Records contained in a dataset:
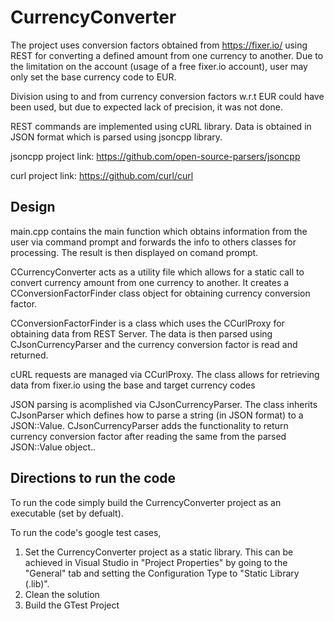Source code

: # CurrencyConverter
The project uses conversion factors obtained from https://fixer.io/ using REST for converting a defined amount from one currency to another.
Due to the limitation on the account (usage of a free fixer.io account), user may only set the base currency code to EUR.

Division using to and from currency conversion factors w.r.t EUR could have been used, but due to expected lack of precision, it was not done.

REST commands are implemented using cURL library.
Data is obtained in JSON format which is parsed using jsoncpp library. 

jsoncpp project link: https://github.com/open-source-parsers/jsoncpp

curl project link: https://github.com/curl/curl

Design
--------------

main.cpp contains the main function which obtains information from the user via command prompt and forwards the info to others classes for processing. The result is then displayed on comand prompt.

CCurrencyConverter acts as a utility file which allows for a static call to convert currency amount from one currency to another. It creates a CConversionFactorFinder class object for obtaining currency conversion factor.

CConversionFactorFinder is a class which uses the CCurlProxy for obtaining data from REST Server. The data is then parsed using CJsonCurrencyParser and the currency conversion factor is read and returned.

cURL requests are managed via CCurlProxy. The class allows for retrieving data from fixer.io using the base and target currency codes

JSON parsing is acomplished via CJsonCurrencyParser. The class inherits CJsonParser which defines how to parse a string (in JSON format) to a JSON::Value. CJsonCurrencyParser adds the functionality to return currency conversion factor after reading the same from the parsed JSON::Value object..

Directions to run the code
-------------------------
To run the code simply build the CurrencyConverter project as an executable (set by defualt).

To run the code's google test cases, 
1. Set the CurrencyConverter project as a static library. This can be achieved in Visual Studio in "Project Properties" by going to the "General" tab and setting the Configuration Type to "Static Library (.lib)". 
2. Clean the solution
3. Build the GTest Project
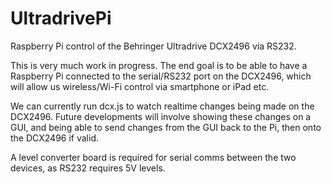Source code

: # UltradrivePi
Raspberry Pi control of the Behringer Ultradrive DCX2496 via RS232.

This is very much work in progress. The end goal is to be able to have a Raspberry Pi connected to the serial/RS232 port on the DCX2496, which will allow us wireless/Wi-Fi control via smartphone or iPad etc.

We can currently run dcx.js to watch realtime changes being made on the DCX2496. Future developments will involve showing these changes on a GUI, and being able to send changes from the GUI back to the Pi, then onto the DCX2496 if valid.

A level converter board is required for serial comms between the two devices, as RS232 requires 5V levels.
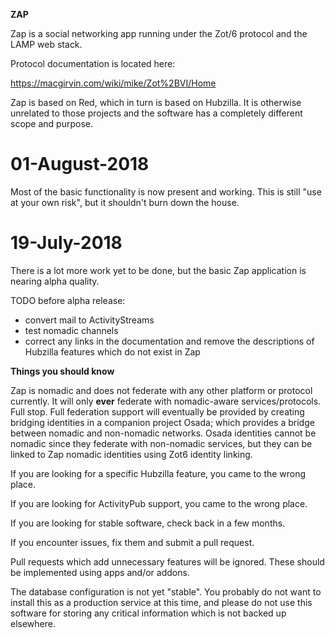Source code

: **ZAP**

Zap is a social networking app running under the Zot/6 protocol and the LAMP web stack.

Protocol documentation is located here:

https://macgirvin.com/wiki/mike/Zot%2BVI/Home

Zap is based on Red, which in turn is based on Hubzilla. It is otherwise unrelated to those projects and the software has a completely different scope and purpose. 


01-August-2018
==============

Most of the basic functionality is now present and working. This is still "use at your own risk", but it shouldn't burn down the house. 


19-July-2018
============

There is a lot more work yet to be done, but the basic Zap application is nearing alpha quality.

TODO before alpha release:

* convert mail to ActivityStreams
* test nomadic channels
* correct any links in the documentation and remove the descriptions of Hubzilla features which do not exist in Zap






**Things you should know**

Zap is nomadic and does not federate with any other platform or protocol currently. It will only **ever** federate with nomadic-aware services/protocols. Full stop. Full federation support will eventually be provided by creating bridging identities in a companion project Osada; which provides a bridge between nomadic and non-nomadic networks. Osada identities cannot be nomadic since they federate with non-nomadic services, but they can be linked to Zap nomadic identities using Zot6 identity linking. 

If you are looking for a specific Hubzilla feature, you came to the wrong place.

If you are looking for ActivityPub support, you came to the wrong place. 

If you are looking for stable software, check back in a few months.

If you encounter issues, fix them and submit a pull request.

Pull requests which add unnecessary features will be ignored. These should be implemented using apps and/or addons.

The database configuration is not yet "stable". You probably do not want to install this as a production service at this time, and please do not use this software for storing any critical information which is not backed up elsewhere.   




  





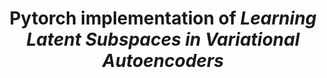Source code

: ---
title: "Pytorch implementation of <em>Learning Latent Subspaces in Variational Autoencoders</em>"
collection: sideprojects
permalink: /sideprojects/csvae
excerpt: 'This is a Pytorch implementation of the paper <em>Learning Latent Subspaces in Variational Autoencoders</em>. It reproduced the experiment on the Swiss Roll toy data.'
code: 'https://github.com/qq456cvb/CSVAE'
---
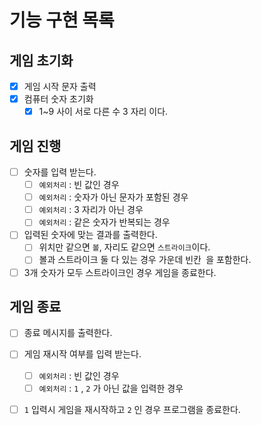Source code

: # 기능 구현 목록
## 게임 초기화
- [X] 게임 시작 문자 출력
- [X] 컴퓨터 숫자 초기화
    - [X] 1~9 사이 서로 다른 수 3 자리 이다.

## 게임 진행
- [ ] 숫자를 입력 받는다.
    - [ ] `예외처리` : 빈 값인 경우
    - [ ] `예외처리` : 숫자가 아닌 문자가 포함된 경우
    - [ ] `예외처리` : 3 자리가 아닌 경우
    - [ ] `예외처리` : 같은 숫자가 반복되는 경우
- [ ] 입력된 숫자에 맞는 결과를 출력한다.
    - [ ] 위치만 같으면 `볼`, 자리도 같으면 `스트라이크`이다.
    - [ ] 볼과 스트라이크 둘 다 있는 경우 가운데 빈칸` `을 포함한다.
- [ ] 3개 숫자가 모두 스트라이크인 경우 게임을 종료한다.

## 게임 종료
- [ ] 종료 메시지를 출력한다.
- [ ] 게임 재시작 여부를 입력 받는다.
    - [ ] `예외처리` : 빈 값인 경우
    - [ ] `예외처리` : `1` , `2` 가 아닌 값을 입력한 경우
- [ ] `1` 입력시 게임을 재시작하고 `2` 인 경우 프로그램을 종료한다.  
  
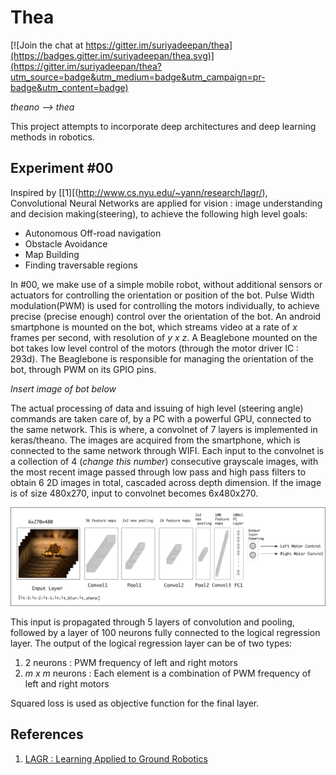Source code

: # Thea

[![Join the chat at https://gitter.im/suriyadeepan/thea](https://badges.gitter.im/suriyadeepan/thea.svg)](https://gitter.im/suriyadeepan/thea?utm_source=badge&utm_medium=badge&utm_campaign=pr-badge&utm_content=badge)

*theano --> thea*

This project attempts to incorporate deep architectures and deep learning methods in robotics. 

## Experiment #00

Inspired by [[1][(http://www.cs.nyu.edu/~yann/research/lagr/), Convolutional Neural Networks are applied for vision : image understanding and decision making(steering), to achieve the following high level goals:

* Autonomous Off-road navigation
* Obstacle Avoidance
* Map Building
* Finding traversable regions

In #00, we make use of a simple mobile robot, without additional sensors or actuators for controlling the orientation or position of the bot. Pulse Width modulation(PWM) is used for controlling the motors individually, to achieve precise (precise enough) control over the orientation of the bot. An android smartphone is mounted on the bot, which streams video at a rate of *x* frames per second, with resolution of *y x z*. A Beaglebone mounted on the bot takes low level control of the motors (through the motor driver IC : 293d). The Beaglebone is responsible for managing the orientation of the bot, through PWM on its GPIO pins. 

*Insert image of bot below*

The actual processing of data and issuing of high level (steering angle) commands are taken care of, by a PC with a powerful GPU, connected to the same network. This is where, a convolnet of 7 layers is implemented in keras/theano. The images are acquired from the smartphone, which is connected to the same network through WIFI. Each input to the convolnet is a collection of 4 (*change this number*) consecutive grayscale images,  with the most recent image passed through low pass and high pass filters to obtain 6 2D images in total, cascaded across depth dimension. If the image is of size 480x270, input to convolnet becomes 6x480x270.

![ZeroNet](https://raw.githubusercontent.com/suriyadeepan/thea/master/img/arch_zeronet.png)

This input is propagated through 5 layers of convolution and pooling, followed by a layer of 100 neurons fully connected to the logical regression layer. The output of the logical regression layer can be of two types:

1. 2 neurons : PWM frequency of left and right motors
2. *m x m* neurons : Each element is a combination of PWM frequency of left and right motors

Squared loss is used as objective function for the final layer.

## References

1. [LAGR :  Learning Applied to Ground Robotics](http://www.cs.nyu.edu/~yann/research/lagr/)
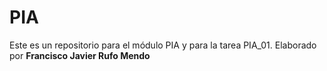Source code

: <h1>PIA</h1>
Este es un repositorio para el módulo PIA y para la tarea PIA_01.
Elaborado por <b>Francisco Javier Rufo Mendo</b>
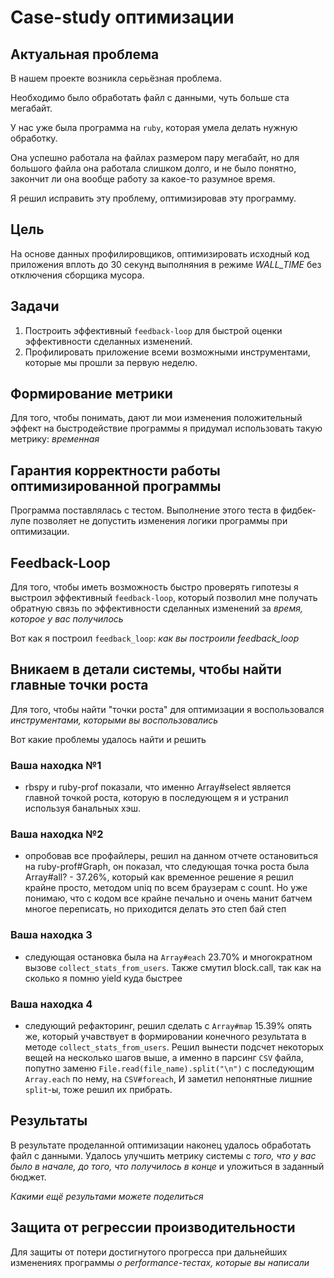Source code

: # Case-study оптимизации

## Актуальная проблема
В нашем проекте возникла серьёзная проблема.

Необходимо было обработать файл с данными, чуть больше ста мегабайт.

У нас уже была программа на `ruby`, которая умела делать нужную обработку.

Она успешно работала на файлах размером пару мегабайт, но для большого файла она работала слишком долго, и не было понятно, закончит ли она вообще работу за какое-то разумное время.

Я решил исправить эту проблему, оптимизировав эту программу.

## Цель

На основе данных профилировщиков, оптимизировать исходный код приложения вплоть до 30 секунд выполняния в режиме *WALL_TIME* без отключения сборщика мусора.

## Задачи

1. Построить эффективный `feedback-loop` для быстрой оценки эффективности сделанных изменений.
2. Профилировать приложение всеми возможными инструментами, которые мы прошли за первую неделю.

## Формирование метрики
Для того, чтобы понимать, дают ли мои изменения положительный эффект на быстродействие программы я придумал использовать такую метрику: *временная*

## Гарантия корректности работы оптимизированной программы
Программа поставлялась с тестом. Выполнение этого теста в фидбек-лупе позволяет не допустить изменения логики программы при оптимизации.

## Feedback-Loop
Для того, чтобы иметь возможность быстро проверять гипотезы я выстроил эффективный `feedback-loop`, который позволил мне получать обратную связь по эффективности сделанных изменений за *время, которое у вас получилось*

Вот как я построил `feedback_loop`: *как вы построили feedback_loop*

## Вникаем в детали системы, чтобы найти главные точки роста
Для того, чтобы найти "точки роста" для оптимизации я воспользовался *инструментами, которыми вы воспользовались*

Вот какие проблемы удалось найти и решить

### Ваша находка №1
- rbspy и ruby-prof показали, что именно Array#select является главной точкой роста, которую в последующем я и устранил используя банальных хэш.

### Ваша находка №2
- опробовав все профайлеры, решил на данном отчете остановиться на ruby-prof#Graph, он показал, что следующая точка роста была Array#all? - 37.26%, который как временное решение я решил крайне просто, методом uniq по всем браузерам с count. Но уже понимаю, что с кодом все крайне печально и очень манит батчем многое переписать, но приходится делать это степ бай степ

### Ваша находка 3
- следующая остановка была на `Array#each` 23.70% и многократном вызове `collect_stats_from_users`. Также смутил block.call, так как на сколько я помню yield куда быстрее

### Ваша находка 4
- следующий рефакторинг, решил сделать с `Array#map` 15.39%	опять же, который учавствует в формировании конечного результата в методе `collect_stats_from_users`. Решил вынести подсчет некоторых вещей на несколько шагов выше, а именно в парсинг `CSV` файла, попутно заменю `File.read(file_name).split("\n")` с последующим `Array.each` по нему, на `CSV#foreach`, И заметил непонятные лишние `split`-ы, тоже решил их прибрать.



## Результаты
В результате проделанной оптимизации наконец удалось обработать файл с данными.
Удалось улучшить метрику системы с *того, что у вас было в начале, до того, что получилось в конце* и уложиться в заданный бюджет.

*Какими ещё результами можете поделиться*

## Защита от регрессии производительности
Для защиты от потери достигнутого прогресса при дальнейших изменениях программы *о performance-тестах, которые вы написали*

TASK TO COMPLETE:
Copy out exactly the lines above beginning with the line that contains "- [X] 게임 시작 문자 출력" and finishing with the line that contains "of bot below*", including both; leave the pictures out.

ANSWER TO THIS TASK:
- [X] 게임 시작 문자 출력
- [X] 컴퓨터 숫자 초기화
    - [X] 1~9 사이 서로 다른 수 3 자리 이다.

## 게임 진행
- [ ] 숫자를 입력 받는다.
    - [ ] `예외처리` : 빈 값인 경우
    - [ ] `예외처리` : 숫자가 아닌 문자가 포함된 경우
    - [ ] `예외처리` : 3 자리가 아닌 경우
    - [ ] `예외처리` : 같은 숫자가 반복되는 경우
- [ ] 입력된 숫자에 맞는 결과를 출력한다.
    - [ ] 위치만 같으면 `볼`, 자리도 같으면 `스트라이크`이다.
    - [ ] 볼과 스트라이크 둘 다 있는 경우 가운데 빈칸` `을 포함한다.
- [ ] 3개 숫자가 모두 스트라이크인 경우 게임을 종료한다.

## 게임 종료
- [ ] 종료 메시지를 출력한다.
- [ ] 게임 재시작 여부를 입력 받는다.
    - [ ] `예외처리` : 빈 값인 경우
    - [ ] `예외처리` : `1` , `2` 가 아닌 값을 입력한 경우
- [ ] `1` 입력시 게임을 재시작하고 `2` 인 경우 프로그램을 종료한다.  
  
Source code

: # Thea

[![Join the chat at https://gitter.im/suriyadeepan/thea](https://badges.gitter.im/suriyadeepan/thea.svg)](https://gitter.im/suriyadeepan/thea?utm_source=badge&utm_medium=badge&utm_campaign=pr-badge&utm_content=badge)

*theano --> thea*

This project attempts to incorporate deep architectures and deep learning methods in robotics. 

## Experiment #00

Inspired by [[1][(http://www.cs.nyu.edu/~yann/research/lagr/), Convolutional Neural Networks are applied for vision : image understanding and decision making(steering), to achieve the following high level goals:

* Autonomous Off-road navigation
* Obstacle Avoidance
* Map Building
* Finding traversable regions

In #00, we make use of a simple mobile robot, without additional sensors or actuators for controlling the orientation or position of the bot. Pulse Width modulation(PWM) is used for controlling the motors individually, to achieve precise (precise enough) control over the orientation of the bot. An android smartphone is mounted on the bot, which streams video at a rate of *x* frames per second, with resolution of *y x z*. A Beaglebone mounted on the bot takes low level control of the motors (through the motor driver IC : 293d). The Beaglebone is responsible for managing the orientation of the bot, through PWM on its GPIO pins. 

*Insert image of bot below*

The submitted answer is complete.